Gerar uma pequena criatura, que é totalmente dependente e não consegue expressar seus medos e desconfortos, é um enorme desafio. E surgem muitas dúvidas não só com relação aos cuidados, como também no que diz respeito à figura do cuidador.

Há anos, especialistas de diversas áreas do saber têm pesquisado como mães e pais interagem com as crianças e quais são os impactos desses papéis. O psicanalista inglês Donald Winnicott investigou essas funções e colocou a mãe como o primeiro ambiente tanto biológico quanto psicológico do bebê. Assim, a maneira como ela se comporta sempre exerce uma grande influência sobre a saúde da criança.

Esse vínculo profundo, de acordo com Eleanor Luzes, psiquiatra e analista junguiana que divulga a Ciência do Início da Vida, se estabelece no útero: “Com cinco semanas de gestação, o bebê começa a desenvolver a sensibilidade olfativa, gustativa e tátil. A mãe é o mundo sensorial dele”. Além disso, se na barriga da mãe o bebê é alimentado por seu sangue, quando sai, é o leite materno que carrega os nutrientes.

Para alguns especialistas, pai e mãe têm papéis diferentes
Para alguns especialistas, pai e mãe têm papéis diferentes

A mãe, como Winnicott afirmava, ainda tem a função de espelho: o bebê busca a si mesmo na face materna.
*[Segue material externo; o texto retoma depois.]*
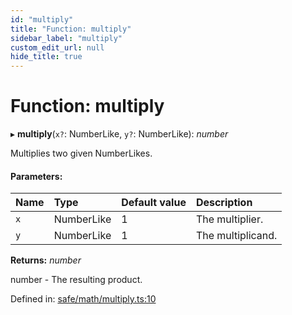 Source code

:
 ```yaml
---
id: "multiply"
title: "Function: multiply"
sidebar_label: "multiply"
custom_edit_url: null
hide_title: true
---
```


# Function: multiply

▸ **multiply**(`x?`: NumberLike, `y?`: NumberLike): *number*

Multiplies two given NumberLikes.

#### Parameters:

Name | Type | Default value | Description |
:------ | :------ | :------ | :------ |
`x` | NumberLike | 1 | The multiplier.   |
`y` | NumberLike | 1 | The multiplicand.   |

**Returns:** *number*

number - The resulting product.

Defined in: [safe/math/multiply.ts:10](https://github.com/diced/hikidashi/blob/4f12be0/src/safe/math/multiply.ts#L10)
Até o reconhecimento das próprias sensações é feito por meio dela. “Antes de um ano, a criança não localiza a dor que sente. Quando se machuca, procura a mãe. O olhar dela, que é localizado, ajuda a criança a identificar a dor”, diz Eleanor.

De acordo com a especialista, o bebê tem seis estados de consciência, mas somente em um, o alerta ativo, o pai consegue interagir mais com o filho. Seria a partir do segundo ano que a figura paterna passaria a ganhar mais importância na vida da criança: “O pai tem a missão de levar o filho simbolicamente para longe da mãe, por meio da bicicleta e do velocípede, passando uma segurança do mundo para o bebê”.

Para ela, essa segurança é fundamental para a constituição da criança como sujeito: “Se a mãe for com a criança a um parque, tenderá a pedir para que ela não faça isso ou aquilo. O pai estimula a criança a fazer o que a mãe tomaria como risco, o que colabora para o aumento de sua segurança”.

Papéis de gênero

De acordo com a psicanalista Vera Iaconelli na série de vídeos “Psicanalistas e suas análises”, para que faça a transição de mamífero para sujeito humano, o bebê precisa de alguém que lhe forneça uma nomeação de mundo e um espaço em que ele se sinta desejado – e isso não tem relação direta com o sexo nem com os papéis de gênero.

“A criança vai se reconhecer como um sujeito digno, inserido no grupo, se esses pais forem reconhecidos como pais. A criança herda esse lugar. Não tem nada a ver com a função que esses pais têm que ter perante a criança”, fala.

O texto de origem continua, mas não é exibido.